START Information shown

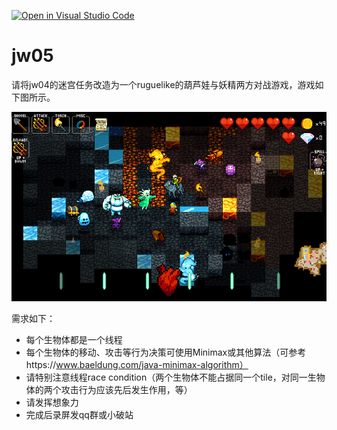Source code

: [![Open in Visual Studio Code](https://classroom.github.com/assets/open-in-vscode-f059dc9a6f8d3a56e377f745f24479a46679e63a5d9fe6f495e02850cd0d8118.svg)](https://classroom.github.com/online_ide?assignment_repo_id=6254199&assignment_repo_type=AssignmentRepo)
# jw05

请将jw04的迷宫任务改造为一个ruguelike的葫芦娃与妖精两方对战游戏，游戏如下图所示。

![](image-11.jpeg)

需求如下：

- 每个生物体都是一个线程
- 每个生物体的移动、攻击等行为决策可使用Minimax或其他算法（可参考https://www.baeldung.com/java-minimax-algorithm）
- 请特别注意线程race condition（两个生物体不能占据同一个tile，对同一生物体的两个攻击行为应该先后发生作用，等）
- 请发挥想象力
- 完成后录屏发qq群或小破站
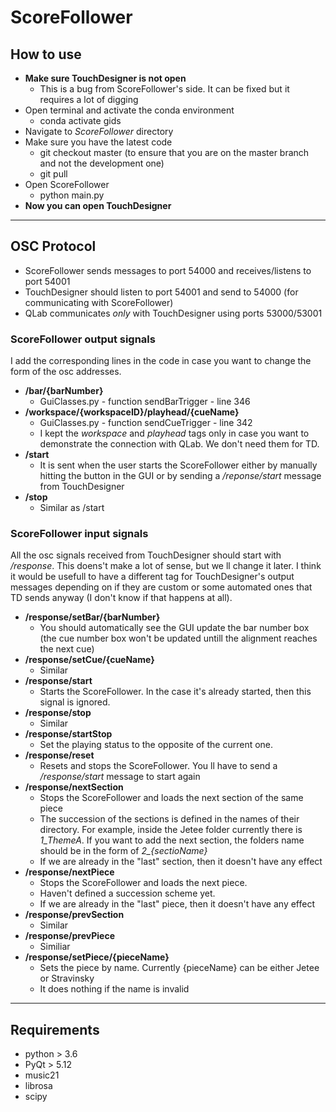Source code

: # ScoreFollower

## How to use

- **Make sure TouchDesigner is not open**
    - This is a bug from ScoreFollower's side. It can be fixed but it requires a lot of digging
- Open terminal and activate the conda environment
    - conda activate gids
- Navigate to *ScoreFollower* directory 
- Make sure you have the latest code
    - git checkout master  (to ensure that you are on the master branch and not the development one)
    - git pull 
- Open ScoreFollower
    - python main.py
- **Now you can open TouchDesigner**

--- 

## OSC Protocol

- ScoreFollower sends messages to port 54000 and receives/listens to port 54001
- TouchDesigner should listen to port 54001 and send to 54000 (for communicating with ScoreFollower)
- QLab communicates *only* with TouchDesigner using ports 53000/53001

### ScoreFollower output signals

I add the corresponding lines in the code in case you want to change the form of the osc addresses.

- **/bar/{barNumber}**
    - GuiClasses.py - function sendBarTrigger - line 346
- **/workspace/{workspaceID}/playhead/{cueName}**
    - GuiClasses.py - function sendCueTrigger - line 342
    - I kept the *workspace* and *playhead* tags only in case you want to demonstrate the connection with QLab. We don't need them for TD.
- **/start**
    - It is sent when the user starts the ScoreFollower either by manually hitting the button in the GUI or by sending a */reponse/start* message from TouchDesigner
- **/stop**
    - Similar as /start

### ScoreFollower input signals
All the osc signals received from TouchDesigner should start with */response*. This doens't make a lot of sense, but we ll change it later. I think it would be usefull to have a different tag for TouchDesigner's output messages depending on if they are custom or some automated ones that TD sends anyway (I don't know if that happens at all).

- **/response/setBar/{barNumber}**
    - You should automatically see the GUI update the bar number box (the cue number box won't be updated untill the alignment reaches the next cue)
- **/response/setCue/{cueName}**
    - Similar
- **/response/start**
    - Starts the ScoreFollower. In the case it's already started, then this signal is ignored.
- **/response/stop**
    - Similar
- **/response/startStop**
    - Set the playing status to the opposite of the current one.
- **/response/reset**
    - Resets and stops the ScoreFollower. You ll have to send a */response/start* message to start again
- **/response/nextSection**
    - Stops the ScoreFollower and loads the next section of the same piece
    - The succession of the sections is defined in the names of their directory. For example, inside the Jetee folder currently there is *1_ThemeA*. If you want to add the next section, the folders name should be in the form of *2_{sectioName}*
    -  If we are already in the "last" section, then it doesn't have any effect
- **/response/nextPiece**
    - Stops the ScoreFollower and loads the next piece.
    - Haven't defined a succession scheme yet. 
    - If we are already in the "last" piece, then it doesn't have any effect
- **/response/prevSection**
    - Similar
- **/response/prevPiece**
    - Similiar
- **/response/setPiece/{pieceName}**
    - Sets the piece by name. Currently {pieceName} can be either Jetee or Stravinsky
    - It does nothing if the name is invalid

---

## Requirements
- python > 3.6
- PyQt > 5.12
- music21
- librosa
- scipy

END Information shown

### Directions:
Transcribe all the lines above exactly; any image among them is skipped.

### Solution to this problem:
Source code

: [![Open in Visual Studio Code](https://classroom.github.com/assets/open-in-vscode-f059dc9a6f8d3a56e377f745f24479a46679e63a5d9fe6f495e02850cd0d8118.svg)](https://classroom.github.com/online_ide?assignment_repo_id=6254199&assignment_repo_type=AssignmentRepo)
# jw05

请将jw04的迷宫任务改造为一个ruguelike的葫芦娃与妖精两方对战游戏，游戏如下图所示。

![](image-11.jpeg)

需求如下：

- 每个生物体都是一个线程
- 每个生物体的移动、攻击等行为决策可使用Minimax或其他算法（可参考https://www.baeldung.com/java-minimax-algorithm）
- 请特别注意线程race condition（两个生物体不能占据同一个tile，对同一生物体的两个攻击行为应该先后发生作用，等）
- 请发挥想象力
- 完成后录屏发qq群或小破站
Source code

: # ScoreFollower

## How to use

- **Make sure TouchDesigner is not open**
    - This is a bug from ScoreFollower's side. It can be fixed but it requires a lot of digging
- Open terminal and activate the conda environment
    - conda activate gids
- Navigate to *ScoreFollower* directory 
- Make sure you have the latest code
    - git checkout master  (to ensure that you are on the master branch and not the development one)
    - git pull 
- Open ScoreFollower
    - python main.py
- **Now you can open TouchDesigner**

--- 

## OSC Protocol

- ScoreFollower sends messages to port 54000 and receives/listens to port 54001
- TouchDesigner should listen to port 54001 and send to 54000 (for communicating with ScoreFollower)
- QLab communicates *only* with TouchDesigner using ports 53000/53001

### ScoreFollower output signals

I add the corresponding lines in the code in case you want to change the form of the osc addresses.

- **/bar/{barNumber}**
    - GuiClasses.py - function sendBarTrigger - line 346
- **/workspace/{workspaceID}/playhead/{cueName}**
    - GuiClasses.py - function sendCueTrigger - line 342
    - I kept the *workspace* and *playhead* tags only in case you want to demonstrate the connection with QLab. We don't need them for TD.
- **/start**
    - It is sent when the user starts the ScoreFollower either by manually hitting the button in the GUI or by sending a */reponse/start* message from TouchDesigner
- **/stop**
    - Similar as /start

### ScoreFollower input signals
All the osc signals received from TouchDesigner should start with */response*. This doens't make a lot of sense, but we ll change it later. I think it would be usefull to have a different tag for TouchDesigner's output messages depending on if they are custom or some automated ones that TD sends anyway (I don't know if that happens at all).

- **/response/setBar/{barNumber}**
    - You should automatically see the GUI update the bar number box (the cue number box won't be updated untill the alignment reaches the next cue)
- **/response/setCue/{cueName}**
    - Similar
- **/response/start**
    - Starts the ScoreFollower. In the case it's already started, then this signal is ignored.
- **/response/stop**
    - Similar
- **/response/startStop**
    - Set the playing status to the opposite of the current one.
- **/response/reset**
    - Resets and stops the ScoreFollower. You ll have to send a */response/start* message to start again
- **/response/nextSection**
    - Stops the ScoreFollower and loads the next section of the same piece
    - The succession of the sections is defined in the names of their directory. For example, inside the Jetee folder currently there is *1_ThemeA*. If you want to add the next section, the folders name should be in the form of *2_{sectioName}*
    -  If we are already in the "last" section, then it doesn't have any effect
- **/response/nextPiece**
    - Stops the ScoreFollower and loads the next piece.
    - Haven't defined a succession scheme yet. 
    - If we are already in the "last" piece, then it doesn't have any effect
- **/response/prevSection**
    - Similar
- **/response/prevPiece**
    - Similiar
- **/response/setPiece/{pieceName}**
    - Sets the piece by name. Currently {pieceName} can be either Jetee or Stravinsky
    - It does nothing if the name is invalid

---

## Requirements
- python > 3.6
- PyQt > 5.12
- music21
- librosa
- scipy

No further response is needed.